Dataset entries
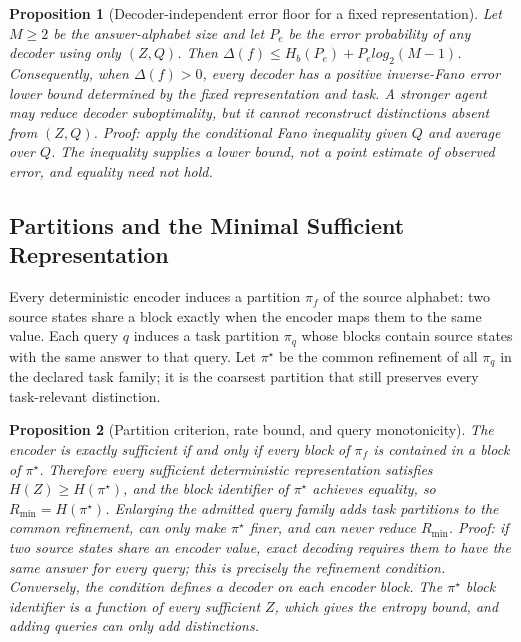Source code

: \documentclass[11pt]{article}
\newtheorem{proposition}{Proposition}
\begin{document}
\begin{proposition}[Decoder-independent error floor for a fixed representation]
Let $M\geq2$ be the answer-alphabet size and let $P_e$ be the error probability of any decoder using only $(Z,Q)$. Then $\Delta(f)\leq H_b(P_e)+P_e log_2(M-1)$. Consequently, when $\Delta(f)>0$, every decoder has a positive inverse-Fano error lower bound determined by the fixed representation and task. A stronger agent may reduce decoder suboptimality, but it cannot reconstruct distinctions absent from $(Z,Q)$. Proof: apply the conditional Fano inequality given $Q$ and average over $Q$. The inequality supplies a lower bound, not a point estimate of observed error, and equality need not hold.
\end{proposition}

\subsection{Partitions and the Minimal Sufficient Representation}

Every deterministic encoder induces a partition $\pi_f$ of the source alphabet: two source states share a block exactly when the encoder maps them to the same value. Each query $q$ induces a task partition $\pi_q$ whose blocks contain source states with the same answer to that query. Let $\pi^\star$ be the common refinement of all $\pi_q$ in the declared task family; it is the coarsest partition that still preserves every task-relevant distinction.

\begin{proposition}[Partition criterion, rate bound, and query monotonicity]
The encoder is exactly sufficient if and only if every block of $\pi_f$ is contained in a block of $\pi^\star$. Therefore every sufficient deterministic representation satisfies $H(Z)\geq H(\pi^\star)$, and the block identifier of $\pi^\star$ achieves equality, so $R_{\min}=H(\pi^\star)$. Enlarging the admitted query family adds task partitions to the common refinement, can only make $\pi^\star$ finer, and can never reduce $R_{\min}$. Proof: if two source states share an encoder value, exact decoding requires them to have the same answer for every query; this is precisely the refinement condition. Conversely, the condition defines a decoder on each encoder block. The $\pi^\star$ block identifier is a function of every sufficient $Z$, which gives the entropy bound, and adding queries can only add distinctions.
\end{proposition}
\end{document}
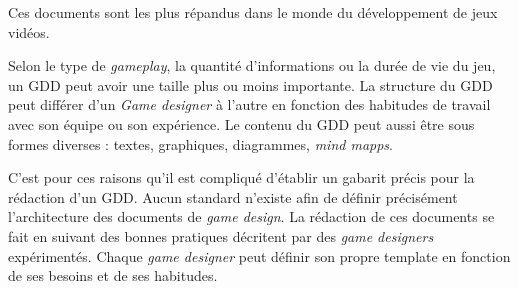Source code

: %  
Ces documents sont les plus répandus dans le monde du développement de jeux vidéos. 

Selon le type de \emph{gameplay}, la quantité d'informations ou la durée de vie du jeu, un GDD peut avoir une taille plus ou moins importante. 
%
La structure du GDD peut différer d'un \emph{Game designer} à l'autre en fonction des habitudes de travail avec son équipe ou son expérience.
Le contenu du GDD peut aussi être sous formes diverses :  textes,  graphiques, diagrammes,  \emph{mind mapps}. 



C'est pour ces raisons qu'il est compliqué d'établir un gabarit précis pour la rédaction d'un GDD.
Aucun standard n'existe afin de définir précisément l'architecture des documents de \emph{game design}.
La rédaction de ces documents se fait en suivant des bonnes pratiques décritent par des \emph{game designers} expérimentés.
Chaque \emph{game designer} peut définir son propre template en fonction de ses besoins et de ses habitudes.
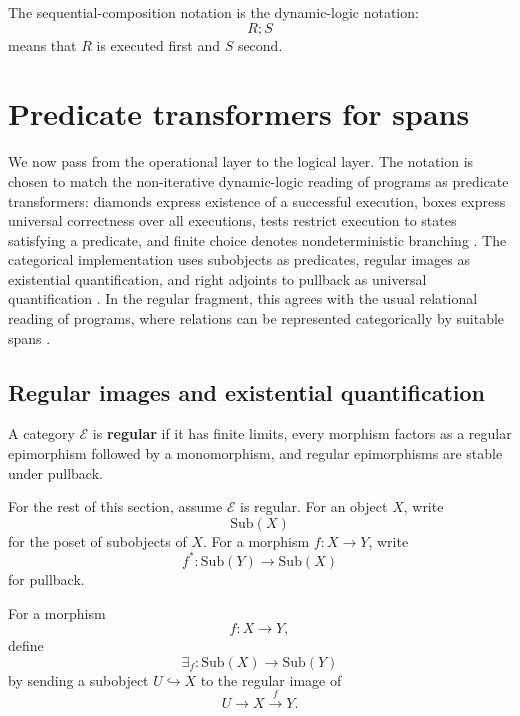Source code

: The sequential-composition notation is the dynamic-logic notation:
\[
    R;S
\]
means that \(R\) is executed first and \(S\) second.

\section{Predicate transformers for spans}
\label{sec:relative-predicate-transformers}

We now pass from the operational layer to the logical layer. The notation is
chosen to match the non-iterative dynamic-logic reading of programs as
predicate transformers: diamonds express existence of a successful execution,
boxes express universal correctness over all executions, tests restrict
execution to states satisfying a predicate, and finite choice denotes
nondeterministic branching \cite{HarelKozenTiurynDynamicLogic}. The
categorical implementation uses subobjects as predicates, regular images as
existential quantification, and right adjoints to pullback as universal
quantification \cite{Jacobs1999CategoricalLogic}. In the regular fragment,
this agrees with the usual relational reading of programs, where relations can
be represented categorically by suitable spans
\cite{FongSpivakRegularRelational}.

\subsection{Regular images and existential quantification}
\label{subsec:relative-regular-images}

\begin{definition}
\label{def:relative-regular-category}
A category \(\mathcal E\) is \textbf{regular} if it has finite limits, every
morphism factors as a regular epimorphism followed by a monomorphism, and
regular epimorphisms are stable under pullback.
\end{definition}

For the rest of this section, assume \(\mathcal E\) is regular. For an object
\(X\), write
\[
\mathrm{Sub}(X)
\]
for the poset of subobjects of \(X\). For a morphism \(f:X\to Y\), write
\[
f^\ast:\mathrm{Sub}(Y)\to\mathrm{Sub}(X)
\]
for pullback.

\begin{definition}
\label{def:relative-existential-image}
For a morphism
\[
f:X\to Y,
\]
define
\[
\exists_f:\mathrm{Sub}(X)\to\mathrm{Sub}(Y)
\]
by sending a subobject \(U\hookrightarrow X\) to the regular image of
\[
U\to X\xrightarrow{f}Y.
\]
\end{definition}

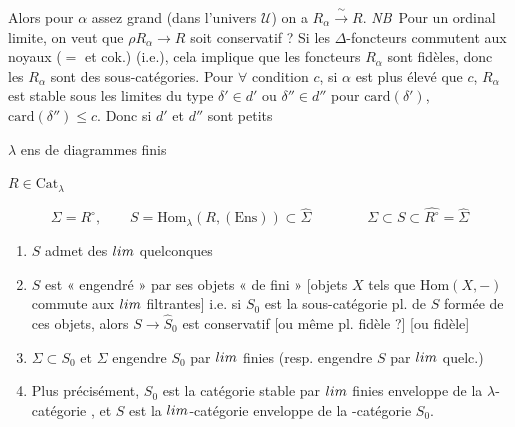 \documentclass[11pt,a4paper]{article}
\begin{document}
Alors pour $\alpha$ assez grand (dans l'univers $\mathcal{U}$) on a
$R_{\alpha} \xrightarrow{\ \sim\ } R$. \emph{NB}\ Pour un ordinal
limite, on veut que $\rho R_{\alpha} \to R$ soit conservatif ? Si les
$\Delta$-foncteurs \struck{\ill{}} commutent aux noyaux ($=$
 et cok.)  (i.e.), cela
implique que les foncteurs $R_{\alpha}$ sont  fidèles,
donc les $R_{\alpha}$ sont des sous-catégories. Pour $\forall$ condition
$c$, si $\alpha$ est plus élevé que $c$, $R_{\alpha}$ est stable sous les
limites du type $\delta' \in d'$ ou $\delta'' \in d''$ pour
$\mathrm{card}(\delta')$, $\mathrm{card}(\delta'') \leqslant c$. Donc si
$d'$ et $d''$ sont petits

$\lambda$ ens de diagrammes finis

$R \in \mathrm{Cat}_{\lambda}$ \struck{\ill{}}

\[
  \Sigma = R^{\circ}, \qquad S = \mathrm{Hom}_{\lambda}(R, (\mathrm{Ens}))
  \subset \hat{\Sigma} \qquad\qquad
  \Sigma \subset S \subset \widehat{R^{\circ}} = \hat{\Sigma}
\]

\begin{enumerate}
  \item[a)] $S$ admet des $\varinjlim$ quelconques
  \item[b)] $S$ est « engendré » par ses objets « de 
     fini » [objets
    $X$ tels que $\mathrm{Hom}(X, -)$ commute aux $\varinjlim$ filtrantes]
    i.e. si $S_{0}$ est la sous-catégorie pl. de $S$ formée de ces
    objets, alors $S \to \hat{S}_{0}$  est
    conservatif [ou même pl. fidèle ?] [ou fidèle]
  \item[c)] $\Sigma \subset S_{0}$ et $\Sigma$ engendre $S_{0}$ par
    $\varinjlim$ finies (resp. engendre $S$ par $\varinjlim$ quelc.)
  \item[d)] Plus précisément, $S_{0}$ est la catégorie stable par
    $\varinjlim$ finies enveloppe de la $\lambda$-catégorie
    \struck{$\Sigma$}, et $S$ est la $\varinjlim$-catégorie enveloppe de
    la -catégorie $S_{0}$.
\end{enumerate}
\end{document}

§ Your instructions: In the records above, how many lines hold the string "value"? Give the number only.

§ Solution to the problem: 2